Anesthesia services include:
• All customary preoperative and postoperative visits,
• Local anesthesia during surgery,
• The anesthesia care during the procedure,
• The administration of any fluids deemed necessary by the attending physician, and any usual monitory procedures
Interpretation of non-invasive monitoring to include EKG, temperature, blood pressure, pulse, breathing, electroencephalogram and other neurological monitoring, Monitoring of left ventricular or valve function via transesophageal echocardiogram, Maintenance of open airway and ventilatory measurements and monitoring, Oximetry, capnography and mass spectrometry.
Monitoring all fluids used during cold cardioplegia through non-invasive means. Additional claims for such services should not be submitted.

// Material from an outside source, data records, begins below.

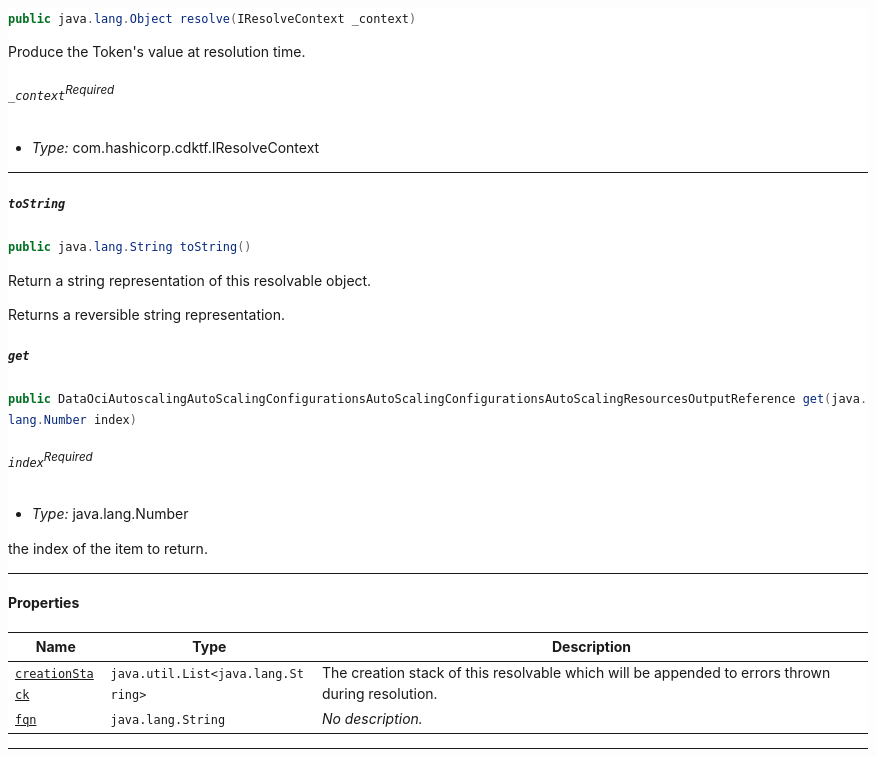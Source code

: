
 ```java
public java.lang.Object resolve(IResolveContext _context)
```

Produce the Token's value at resolution time.

###### `_context`<sup>Required</sup> <a name="_context" id="rhizo-co-terraform-provider-oci.dataOciAutoscalingAutoScalingConfigurations.DataOciAutoscalingAutoScalingConfigurationsAutoScalingConfigurationsAutoScalingResourcesList.resolve.parameter._context"></a>

- *Type:* com.hashicorp.cdktf.IResolveContext

---

##### `toString` <a name="toString" id="rhizo-co-terraform-provider-oci.dataOciAutoscalingAutoScalingConfigurations.DataOciAutoscalingAutoScalingConfigurationsAutoScalingConfigurationsAutoScalingResourcesList.toString"></a>

```java
public java.lang.String toString()
```

Return a string representation of this resolvable object.

Returns a reversible string representation.

##### `get` <a name="get" id="rhizo-co-terraform-provider-oci.dataOciAutoscalingAutoScalingConfigurations.DataOciAutoscalingAutoScalingConfigurationsAutoScalingConfigurationsAutoScalingResourcesList.get"></a>

```java
public DataOciAutoscalingAutoScalingConfigurationsAutoScalingConfigurationsAutoScalingResourcesOutputReference get(java.lang.Number index)
```

###### `index`<sup>Required</sup> <a name="index" id="rhizo-co-terraform-provider-oci.dataOciAutoscalingAutoScalingConfigurations.DataOciAutoscalingAutoScalingConfigurationsAutoScalingConfigurationsAutoScalingResourcesList.get.parameter.index"></a>

- *Type:* java.lang.Number

the index of the item to return.

---


#### Properties <a name="Properties" id="Properties"></a>

| **Name** | **Type** | **Description** |
| --- | --- | --- |
| <code><a href="#rhizo-co-terraform-provider-oci.dataOciAutoscalingAutoScalingConfigurations.DataOciAutoscalingAutoScalingConfigurationsAutoScalingConfigurationsAutoScalingResourcesList.property.creationStack">creationStack</a></code> | <code>java.util.List<java.lang.String></code> | The creation stack of this resolvable which will be appended to errors thrown during resolution. |
| <code><a href="#rhizo-co-terraform-provider-oci.dataOciAutoscalingAutoScalingConfigurations.DataOciAutoscalingAutoScalingConfigurationsAutoScalingConfigurationsAutoScalingResourcesList.property.fqn">fqn</a></code> | <code>java.lang.String</code> | *No description.* |

---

Placement of lines such as arterial catheterizations and insertion and placement of pulmonary artery catheters (e.g., Swan-Ganz) for monitoring will no longer be included in the global anesthesia reimbursement when billed with other procedures but will be allowed to be billed using the same guidelines outlined in this chapter under “Special Situations for Anesthesia”. The time of placement of invasive monitors and who placed them should be documented in the medical record. Verification of anesthesia time units may be subject to post-payment audits. Billing for anesthesia time while placing invasive monitors is not allowed unless the patient required general anesthesia for placement.

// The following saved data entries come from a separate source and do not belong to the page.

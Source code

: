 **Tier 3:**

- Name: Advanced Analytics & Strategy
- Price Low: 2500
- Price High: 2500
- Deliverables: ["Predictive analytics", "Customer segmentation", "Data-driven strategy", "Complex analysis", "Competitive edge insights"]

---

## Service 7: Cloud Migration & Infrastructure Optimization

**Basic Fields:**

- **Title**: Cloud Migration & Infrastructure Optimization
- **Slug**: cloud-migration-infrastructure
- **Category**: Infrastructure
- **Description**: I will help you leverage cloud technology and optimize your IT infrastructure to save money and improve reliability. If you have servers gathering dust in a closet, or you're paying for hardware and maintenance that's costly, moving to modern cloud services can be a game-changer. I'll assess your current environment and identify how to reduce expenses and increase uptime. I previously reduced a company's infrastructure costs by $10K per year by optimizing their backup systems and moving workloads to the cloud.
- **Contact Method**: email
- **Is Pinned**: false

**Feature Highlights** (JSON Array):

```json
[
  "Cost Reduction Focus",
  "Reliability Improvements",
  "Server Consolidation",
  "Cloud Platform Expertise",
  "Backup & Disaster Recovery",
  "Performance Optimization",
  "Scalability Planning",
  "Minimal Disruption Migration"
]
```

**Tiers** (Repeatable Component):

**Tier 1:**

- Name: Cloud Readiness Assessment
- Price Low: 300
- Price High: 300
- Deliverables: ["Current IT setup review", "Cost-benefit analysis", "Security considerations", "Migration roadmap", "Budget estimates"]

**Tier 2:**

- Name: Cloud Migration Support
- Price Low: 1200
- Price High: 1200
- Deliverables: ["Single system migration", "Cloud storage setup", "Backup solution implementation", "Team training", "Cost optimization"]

The time anesthesia starts is at the beginning of induction via the injection or inhalation of an anesthetic drug or gas and ends at the time the recipient is transferred to the recovery room or post anesthesia care unit (PACU). Induction is defined as the time interval between the initial injection or inhalation of an anesthetic drug or gas until the optimum level of anesthesia is reached. The recipient must be prepared by the anesthesiologist prior to induction and must be assessed by the anesthesiologist immediately after the surgical procedure. Up to 15 minutes are allowed for the preparation of anesthesia, and up to 15 minutes are allowed after the operation (for transfer of the recipient to the receiving room, recovery room, or PACU). It is inappropriate to bill for anesthesia time while the patient is receiving blood products or antibiotics in the holding area or waiting in a holding area, or waiting in the operating room more than 15 minutes prior to induction.
Local anesthesia is usually administered by the attending surgeon and is considered to be part of the surgical procedure being performed. Additional claims for local anesthesia by the surgeon should not be filed. Any local anesthesia administered by an attending obstetrician during delivery (i.e., pudendal block or paracervical block) is considered part of the obstetrical coverage. Additional claims for local anesthesia administered by an attending obstetrician during delivery should not be filed.

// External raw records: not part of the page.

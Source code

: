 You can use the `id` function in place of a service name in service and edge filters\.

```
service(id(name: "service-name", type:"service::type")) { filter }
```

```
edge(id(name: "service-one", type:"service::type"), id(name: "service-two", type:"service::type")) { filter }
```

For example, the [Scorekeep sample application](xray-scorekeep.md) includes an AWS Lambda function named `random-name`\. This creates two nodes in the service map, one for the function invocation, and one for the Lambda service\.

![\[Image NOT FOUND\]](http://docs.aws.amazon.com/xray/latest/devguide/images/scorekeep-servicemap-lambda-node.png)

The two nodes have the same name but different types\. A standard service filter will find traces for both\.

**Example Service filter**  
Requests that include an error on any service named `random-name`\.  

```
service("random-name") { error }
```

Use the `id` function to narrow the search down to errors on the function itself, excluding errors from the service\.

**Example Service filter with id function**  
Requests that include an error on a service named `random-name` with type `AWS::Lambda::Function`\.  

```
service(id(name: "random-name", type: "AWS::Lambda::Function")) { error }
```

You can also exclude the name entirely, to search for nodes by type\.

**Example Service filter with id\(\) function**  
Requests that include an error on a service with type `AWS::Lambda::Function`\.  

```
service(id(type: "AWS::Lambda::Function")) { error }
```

When regional anesthesia (i.e., nerve block) is administered by the attending physician during a procedure, the physicians fee for administration of the anesthesia is billed at one-half the established rate for a comparable service when performed by an anesthesiologist. When regional anesthesia is administered by the attending obstetrician during delivery (i.e., saddle block or continuous caudal), the obstetrician’s fee for administration of the anesthesia will be billed at one-half the established rate for a comparable service performed by an anesthesiologist. When regional anesthesia is administered by an anesthesiologist during delivery or other procedure, the anesthesiologist’s fee will be covered and should be billed separately.
When a medical procedure is a non-covered service under the Alabama Medicaid Program, the anesthesia for that procedure is also considered to be a non-covered service.
A primary anesthesia procedure is included in the procedure code range of 001 00-01 997 as noted in the Relative Value Guide.
NOTE: Medical record documentation should clearly support and reflect physician services. Post-payment reviews may be performed.